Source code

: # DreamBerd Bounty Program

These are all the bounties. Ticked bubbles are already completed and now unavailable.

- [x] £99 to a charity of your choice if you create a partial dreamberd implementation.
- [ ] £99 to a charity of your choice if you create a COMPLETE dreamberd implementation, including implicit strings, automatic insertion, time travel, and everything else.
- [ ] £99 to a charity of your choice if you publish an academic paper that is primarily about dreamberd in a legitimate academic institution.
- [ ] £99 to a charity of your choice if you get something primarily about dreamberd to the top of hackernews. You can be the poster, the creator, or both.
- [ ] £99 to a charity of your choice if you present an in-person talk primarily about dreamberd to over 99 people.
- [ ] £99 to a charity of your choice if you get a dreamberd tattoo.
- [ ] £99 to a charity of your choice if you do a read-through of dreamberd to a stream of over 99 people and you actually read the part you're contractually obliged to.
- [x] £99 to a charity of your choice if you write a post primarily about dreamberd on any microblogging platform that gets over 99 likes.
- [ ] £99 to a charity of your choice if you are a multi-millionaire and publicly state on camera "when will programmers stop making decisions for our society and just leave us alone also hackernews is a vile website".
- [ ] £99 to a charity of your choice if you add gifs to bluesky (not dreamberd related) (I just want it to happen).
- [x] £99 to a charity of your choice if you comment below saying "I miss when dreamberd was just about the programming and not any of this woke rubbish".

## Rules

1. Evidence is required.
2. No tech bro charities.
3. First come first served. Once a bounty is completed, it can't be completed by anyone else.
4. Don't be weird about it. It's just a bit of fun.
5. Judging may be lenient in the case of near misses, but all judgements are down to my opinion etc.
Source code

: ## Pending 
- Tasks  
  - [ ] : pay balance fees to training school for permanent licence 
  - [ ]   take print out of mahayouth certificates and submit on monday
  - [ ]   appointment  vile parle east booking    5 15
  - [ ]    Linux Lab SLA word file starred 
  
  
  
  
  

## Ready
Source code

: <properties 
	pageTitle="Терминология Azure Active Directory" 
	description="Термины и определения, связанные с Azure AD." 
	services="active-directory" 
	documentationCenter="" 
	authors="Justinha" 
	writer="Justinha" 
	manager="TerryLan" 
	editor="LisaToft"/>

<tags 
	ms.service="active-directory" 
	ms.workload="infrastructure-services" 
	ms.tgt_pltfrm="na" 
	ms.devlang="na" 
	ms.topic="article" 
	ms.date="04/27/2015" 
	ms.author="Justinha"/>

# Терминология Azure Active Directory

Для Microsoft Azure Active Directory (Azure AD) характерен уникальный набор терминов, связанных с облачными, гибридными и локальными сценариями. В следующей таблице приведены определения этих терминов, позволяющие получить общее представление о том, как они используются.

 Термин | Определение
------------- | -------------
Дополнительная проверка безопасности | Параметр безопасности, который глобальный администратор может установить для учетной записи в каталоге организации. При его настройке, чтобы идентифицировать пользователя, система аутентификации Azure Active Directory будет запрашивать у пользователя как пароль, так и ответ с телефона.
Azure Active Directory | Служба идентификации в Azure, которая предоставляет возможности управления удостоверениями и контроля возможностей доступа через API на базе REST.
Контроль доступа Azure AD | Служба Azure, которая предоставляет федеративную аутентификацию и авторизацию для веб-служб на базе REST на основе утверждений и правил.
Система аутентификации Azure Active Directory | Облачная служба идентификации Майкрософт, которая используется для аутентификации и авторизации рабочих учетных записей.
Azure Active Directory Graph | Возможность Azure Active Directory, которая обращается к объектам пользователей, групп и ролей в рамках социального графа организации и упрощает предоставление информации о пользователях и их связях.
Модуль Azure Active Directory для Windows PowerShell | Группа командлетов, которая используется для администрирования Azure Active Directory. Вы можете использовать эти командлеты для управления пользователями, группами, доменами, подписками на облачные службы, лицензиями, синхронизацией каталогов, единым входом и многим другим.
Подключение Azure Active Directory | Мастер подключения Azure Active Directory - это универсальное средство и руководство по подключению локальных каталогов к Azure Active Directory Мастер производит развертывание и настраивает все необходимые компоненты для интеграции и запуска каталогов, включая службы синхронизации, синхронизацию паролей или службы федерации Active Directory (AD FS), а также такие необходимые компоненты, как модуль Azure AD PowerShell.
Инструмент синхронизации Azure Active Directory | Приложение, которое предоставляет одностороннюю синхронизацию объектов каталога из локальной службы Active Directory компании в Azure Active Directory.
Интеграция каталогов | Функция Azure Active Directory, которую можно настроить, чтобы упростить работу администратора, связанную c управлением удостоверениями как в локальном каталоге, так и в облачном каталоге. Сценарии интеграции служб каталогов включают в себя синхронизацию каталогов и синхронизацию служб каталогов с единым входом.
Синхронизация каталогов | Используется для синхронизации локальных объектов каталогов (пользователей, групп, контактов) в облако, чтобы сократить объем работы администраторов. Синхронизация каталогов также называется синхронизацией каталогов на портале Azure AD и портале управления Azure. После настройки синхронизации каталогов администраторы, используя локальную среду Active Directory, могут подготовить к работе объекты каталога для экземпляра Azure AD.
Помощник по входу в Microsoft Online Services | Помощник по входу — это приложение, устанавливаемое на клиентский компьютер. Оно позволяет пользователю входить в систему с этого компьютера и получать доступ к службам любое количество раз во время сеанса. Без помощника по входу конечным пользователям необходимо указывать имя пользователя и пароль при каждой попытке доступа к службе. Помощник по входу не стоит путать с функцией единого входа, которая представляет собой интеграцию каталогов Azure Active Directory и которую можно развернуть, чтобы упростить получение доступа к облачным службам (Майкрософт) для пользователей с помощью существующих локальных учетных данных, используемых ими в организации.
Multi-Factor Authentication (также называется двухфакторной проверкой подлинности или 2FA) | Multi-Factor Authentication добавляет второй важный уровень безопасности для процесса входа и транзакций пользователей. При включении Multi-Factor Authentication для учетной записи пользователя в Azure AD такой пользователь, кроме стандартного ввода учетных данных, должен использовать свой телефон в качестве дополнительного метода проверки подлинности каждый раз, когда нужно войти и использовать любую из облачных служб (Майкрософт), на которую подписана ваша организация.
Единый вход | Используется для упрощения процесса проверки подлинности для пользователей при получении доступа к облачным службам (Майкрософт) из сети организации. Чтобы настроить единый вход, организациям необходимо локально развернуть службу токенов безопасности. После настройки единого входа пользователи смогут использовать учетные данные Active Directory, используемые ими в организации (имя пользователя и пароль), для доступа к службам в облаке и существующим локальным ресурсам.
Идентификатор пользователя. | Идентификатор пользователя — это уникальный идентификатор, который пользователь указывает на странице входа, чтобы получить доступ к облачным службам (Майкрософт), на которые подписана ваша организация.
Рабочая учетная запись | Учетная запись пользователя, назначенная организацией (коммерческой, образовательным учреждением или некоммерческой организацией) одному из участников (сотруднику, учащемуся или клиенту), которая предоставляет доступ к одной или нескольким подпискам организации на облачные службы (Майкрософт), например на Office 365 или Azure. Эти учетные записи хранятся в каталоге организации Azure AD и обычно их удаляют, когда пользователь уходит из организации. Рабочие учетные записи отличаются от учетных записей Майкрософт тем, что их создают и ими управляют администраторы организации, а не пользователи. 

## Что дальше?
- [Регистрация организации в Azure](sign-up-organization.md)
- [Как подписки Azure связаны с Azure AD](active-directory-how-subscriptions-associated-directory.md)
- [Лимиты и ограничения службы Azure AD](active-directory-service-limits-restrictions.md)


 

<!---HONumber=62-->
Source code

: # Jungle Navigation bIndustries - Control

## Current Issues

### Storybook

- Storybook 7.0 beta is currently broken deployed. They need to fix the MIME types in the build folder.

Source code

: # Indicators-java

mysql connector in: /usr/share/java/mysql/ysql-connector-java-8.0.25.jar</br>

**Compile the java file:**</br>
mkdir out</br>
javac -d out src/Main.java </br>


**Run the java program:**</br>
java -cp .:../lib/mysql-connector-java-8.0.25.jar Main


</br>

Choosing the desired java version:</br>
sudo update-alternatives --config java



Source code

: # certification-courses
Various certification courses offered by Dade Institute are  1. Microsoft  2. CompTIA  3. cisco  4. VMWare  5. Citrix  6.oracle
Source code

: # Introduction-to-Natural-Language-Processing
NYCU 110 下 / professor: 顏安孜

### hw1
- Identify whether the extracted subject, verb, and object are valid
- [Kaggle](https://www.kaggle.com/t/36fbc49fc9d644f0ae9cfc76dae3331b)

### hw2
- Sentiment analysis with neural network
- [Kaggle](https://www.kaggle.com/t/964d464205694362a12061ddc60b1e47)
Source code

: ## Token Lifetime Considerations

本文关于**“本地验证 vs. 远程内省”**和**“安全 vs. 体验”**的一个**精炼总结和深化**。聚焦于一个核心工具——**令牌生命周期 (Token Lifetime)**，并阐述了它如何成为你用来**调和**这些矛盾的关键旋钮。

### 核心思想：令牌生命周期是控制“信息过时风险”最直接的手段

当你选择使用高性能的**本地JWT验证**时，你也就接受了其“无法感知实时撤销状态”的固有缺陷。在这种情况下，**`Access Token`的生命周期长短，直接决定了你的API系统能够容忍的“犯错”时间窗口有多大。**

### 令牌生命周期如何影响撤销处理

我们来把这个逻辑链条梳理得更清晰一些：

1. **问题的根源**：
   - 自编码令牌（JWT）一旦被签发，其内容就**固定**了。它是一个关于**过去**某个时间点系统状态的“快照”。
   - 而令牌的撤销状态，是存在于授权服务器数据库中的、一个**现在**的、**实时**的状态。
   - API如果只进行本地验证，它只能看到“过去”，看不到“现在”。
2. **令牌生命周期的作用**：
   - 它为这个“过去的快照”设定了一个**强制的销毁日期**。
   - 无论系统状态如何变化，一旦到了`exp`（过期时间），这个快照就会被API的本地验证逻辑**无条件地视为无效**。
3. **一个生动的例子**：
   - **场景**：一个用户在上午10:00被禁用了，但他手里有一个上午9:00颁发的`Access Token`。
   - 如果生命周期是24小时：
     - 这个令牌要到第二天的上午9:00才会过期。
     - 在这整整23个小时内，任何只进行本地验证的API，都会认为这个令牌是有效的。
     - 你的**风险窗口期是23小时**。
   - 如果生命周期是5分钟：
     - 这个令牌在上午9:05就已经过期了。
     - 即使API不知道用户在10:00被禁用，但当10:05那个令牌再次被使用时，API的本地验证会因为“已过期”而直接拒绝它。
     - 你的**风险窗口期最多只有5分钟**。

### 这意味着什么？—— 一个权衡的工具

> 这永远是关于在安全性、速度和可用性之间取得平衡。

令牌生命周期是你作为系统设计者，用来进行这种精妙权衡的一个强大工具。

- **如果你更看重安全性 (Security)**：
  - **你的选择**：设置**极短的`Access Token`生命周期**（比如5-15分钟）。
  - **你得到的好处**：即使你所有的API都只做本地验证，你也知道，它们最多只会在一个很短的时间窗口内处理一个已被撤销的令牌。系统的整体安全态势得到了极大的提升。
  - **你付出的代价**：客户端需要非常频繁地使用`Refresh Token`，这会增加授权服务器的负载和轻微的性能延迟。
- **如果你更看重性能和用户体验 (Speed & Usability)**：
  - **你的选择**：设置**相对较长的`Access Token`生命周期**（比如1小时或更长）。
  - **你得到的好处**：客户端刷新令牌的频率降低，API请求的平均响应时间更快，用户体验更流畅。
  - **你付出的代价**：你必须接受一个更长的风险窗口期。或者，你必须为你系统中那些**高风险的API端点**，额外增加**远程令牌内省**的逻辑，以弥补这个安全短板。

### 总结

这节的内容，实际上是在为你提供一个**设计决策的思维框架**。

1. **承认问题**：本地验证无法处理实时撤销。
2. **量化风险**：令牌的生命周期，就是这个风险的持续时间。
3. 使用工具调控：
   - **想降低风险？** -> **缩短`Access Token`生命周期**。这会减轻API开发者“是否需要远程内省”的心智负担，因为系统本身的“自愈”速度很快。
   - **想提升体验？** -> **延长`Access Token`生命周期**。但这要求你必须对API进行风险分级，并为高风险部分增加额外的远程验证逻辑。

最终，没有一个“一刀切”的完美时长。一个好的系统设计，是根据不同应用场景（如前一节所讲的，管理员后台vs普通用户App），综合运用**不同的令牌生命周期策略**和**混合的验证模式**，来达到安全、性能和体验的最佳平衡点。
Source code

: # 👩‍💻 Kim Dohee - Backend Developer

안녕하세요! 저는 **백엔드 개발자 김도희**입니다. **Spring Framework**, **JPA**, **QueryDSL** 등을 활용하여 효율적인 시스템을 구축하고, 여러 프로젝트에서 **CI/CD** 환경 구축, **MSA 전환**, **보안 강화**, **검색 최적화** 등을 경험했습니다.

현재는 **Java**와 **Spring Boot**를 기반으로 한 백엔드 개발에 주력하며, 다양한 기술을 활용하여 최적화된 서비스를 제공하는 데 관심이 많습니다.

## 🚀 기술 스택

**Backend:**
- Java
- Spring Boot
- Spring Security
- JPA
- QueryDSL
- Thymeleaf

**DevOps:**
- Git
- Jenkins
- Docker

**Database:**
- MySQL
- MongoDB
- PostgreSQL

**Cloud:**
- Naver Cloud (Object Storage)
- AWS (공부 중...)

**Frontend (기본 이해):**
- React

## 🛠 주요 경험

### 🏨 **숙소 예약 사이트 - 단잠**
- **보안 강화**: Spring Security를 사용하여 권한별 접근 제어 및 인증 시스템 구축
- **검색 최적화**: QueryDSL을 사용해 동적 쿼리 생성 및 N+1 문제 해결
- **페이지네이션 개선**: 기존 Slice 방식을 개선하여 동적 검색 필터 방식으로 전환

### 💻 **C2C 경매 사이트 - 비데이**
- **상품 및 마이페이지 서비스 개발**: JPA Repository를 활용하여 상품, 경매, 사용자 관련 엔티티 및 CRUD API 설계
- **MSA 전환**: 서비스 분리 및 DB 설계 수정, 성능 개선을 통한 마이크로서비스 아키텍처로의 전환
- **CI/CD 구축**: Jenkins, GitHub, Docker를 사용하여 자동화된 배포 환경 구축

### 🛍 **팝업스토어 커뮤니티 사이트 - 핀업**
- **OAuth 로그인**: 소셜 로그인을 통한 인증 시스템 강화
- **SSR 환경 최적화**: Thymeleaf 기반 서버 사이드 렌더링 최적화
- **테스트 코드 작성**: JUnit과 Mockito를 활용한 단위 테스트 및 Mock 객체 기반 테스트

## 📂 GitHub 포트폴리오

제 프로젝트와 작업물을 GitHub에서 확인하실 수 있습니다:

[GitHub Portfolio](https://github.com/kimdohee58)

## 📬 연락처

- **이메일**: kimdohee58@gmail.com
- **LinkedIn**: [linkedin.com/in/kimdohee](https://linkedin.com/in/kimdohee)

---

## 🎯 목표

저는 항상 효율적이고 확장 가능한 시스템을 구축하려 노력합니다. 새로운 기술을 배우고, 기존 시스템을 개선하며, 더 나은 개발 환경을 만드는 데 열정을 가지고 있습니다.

________________

§ WORK ORDER
In the listing above, locate the line containing "bIndustries - Control" and the line containing "Choosing the desired java version:</br>", then transcribe both and every line between them verbatim.

§ SOLUTION TO THIS TASK
: # Jungle Navigation bIndustries - Control

## Current Issues

### Storybook

- Storybook 7.0 beta is currently broken deployed. They need to fix the MIME types in the build folder.

Source code

: # Indicators-java

mysql connector in: /usr/share/java/mysql/ysql-connector-java-8.0.25.jar</br>

**Compile the java file:**</br>
mkdir out</br>
javac -d out src/Main.java </br>


**Run the java program:**</br>
java -cp .:../lib/mysql-connector-java-8.0.25.jar Main


</br>

Choosing the desired java version:</br>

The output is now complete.